Donte Rakeem Moncrief (born August 6, 1993) is an former American football wide receiver. He played college football at Ole Miss, and was drafted by the Indianapolis Colts in the third round of the 2014 NFL Draft.

High school career
A native of Raleigh, Mississippi, Moncrief attended Raleigh High School. He registered 21 catches for 441 yards and 9 touchdowns as a senior while also passing for 365 yards with 2 touchdowns and rushing 12 times for 144 yards. He also returned two punts for touchdowns. He collected 48 tackles, four for loss, and four interceptions on defense.

In addition to football, Moncrief also competed in track & field for the Lions, where he was one of the state's top performers in the long jump. He was a two-time 3A state champion in the long jump event, with a personal-best mark of 7.76 meters (25-1.5).

Considered a four-star recruit by Rivals.com, he was rated as the 17th best wide receiver prospect in the nation.

College career
Moncrief attended the University of Mississippi from 2011 to 2013. During his collegiate career, he had 156 receptions for 2,371 yards and 20 touchdowns.

Moncrief announced on January 3, 2014 that he would forgo his senior season and enter the 2014 NFL Draft.

Professional career

Indianapolis Colts
Moncrief was drafted in the third round, with the 90th overall pick, by the Indianapolis Colts on May 9, 2014. On May 30, the Colts officially signed him to his rookie contract. On October 26, 2014, in a game vs. the Pittsburgh Steelers, Moncrief scored his first NFL touchdown on a pass from quarterback Andrew Luck.
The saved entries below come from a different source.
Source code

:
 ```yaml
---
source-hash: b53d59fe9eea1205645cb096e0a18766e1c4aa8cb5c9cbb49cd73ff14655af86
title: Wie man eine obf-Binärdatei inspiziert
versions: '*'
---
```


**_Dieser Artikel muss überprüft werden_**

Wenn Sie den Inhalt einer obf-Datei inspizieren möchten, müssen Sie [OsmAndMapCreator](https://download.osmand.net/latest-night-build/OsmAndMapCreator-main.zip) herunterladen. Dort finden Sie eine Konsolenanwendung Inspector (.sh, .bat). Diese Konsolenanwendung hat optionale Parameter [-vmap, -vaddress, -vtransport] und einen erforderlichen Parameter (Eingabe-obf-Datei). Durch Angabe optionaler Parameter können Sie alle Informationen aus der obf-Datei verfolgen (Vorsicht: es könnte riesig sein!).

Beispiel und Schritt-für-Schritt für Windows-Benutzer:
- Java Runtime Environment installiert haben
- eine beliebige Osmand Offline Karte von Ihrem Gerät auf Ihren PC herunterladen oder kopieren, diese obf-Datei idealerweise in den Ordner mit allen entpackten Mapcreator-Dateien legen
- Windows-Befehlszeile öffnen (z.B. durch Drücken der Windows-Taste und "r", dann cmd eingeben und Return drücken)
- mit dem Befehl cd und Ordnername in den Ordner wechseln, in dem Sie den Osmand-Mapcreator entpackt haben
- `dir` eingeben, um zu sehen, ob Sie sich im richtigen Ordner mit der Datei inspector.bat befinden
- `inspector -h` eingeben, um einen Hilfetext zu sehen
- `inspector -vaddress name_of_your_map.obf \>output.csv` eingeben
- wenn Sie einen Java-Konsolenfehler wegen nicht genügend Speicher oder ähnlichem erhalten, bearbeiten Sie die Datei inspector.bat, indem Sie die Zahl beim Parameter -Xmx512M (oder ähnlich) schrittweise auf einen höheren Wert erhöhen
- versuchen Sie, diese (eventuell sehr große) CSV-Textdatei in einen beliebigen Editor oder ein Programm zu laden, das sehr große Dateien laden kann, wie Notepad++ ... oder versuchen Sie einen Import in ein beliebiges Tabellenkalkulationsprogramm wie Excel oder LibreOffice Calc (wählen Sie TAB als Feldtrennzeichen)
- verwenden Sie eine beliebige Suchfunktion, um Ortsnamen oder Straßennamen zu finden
In week 13, Moncrief had 3 receptions for a career-high 134 yards and 2 touchdowns to help the Colts beat the Washington Redskins 49–27. He finished his rookie season with 32 receptions for 444 yards and 3 touchdowns.

In 2015, he had a career-high 64 receptions for 733 yards and six touchdowns. In 2016, Moncrief missed six games with a shoulder sprain and another with a hamstring issue but still managed to catch seven touchdowns. In 2017 he had a career-low 26 catches, due to injuries of his own as well as Luck missing the entire season.

Jacksonville Jaguars
On March 15, 2018, Moncrief signed a one-year, $9.6 million fully guaranteed contract with the Jacksonville Jaguars. In Week 4, in a victory over the New York Jets, Moncrief totaled five receptions for 109 yards and a touchdown. He finished the season with 48 receptions for 668 yards and three touchdowns.

Pittsburgh Steelers
On March 14, 2019, Moncrief signed a two-year deal with the Pittsburgh Steelers.
Moncrief made his debut with the Steelers in Week 1 against the New England Patriots.  In the game, Moncrief caught 3 passes for 7 yards in the 33–3 loss. He was released on November 2, 2019, after putting up just four catches for 18 yards through five games.

Carolina Panthers
On November 4, 2019, Moncrief was claimed off waivers by the Carolina Panthers. He was released on December 6, 2019.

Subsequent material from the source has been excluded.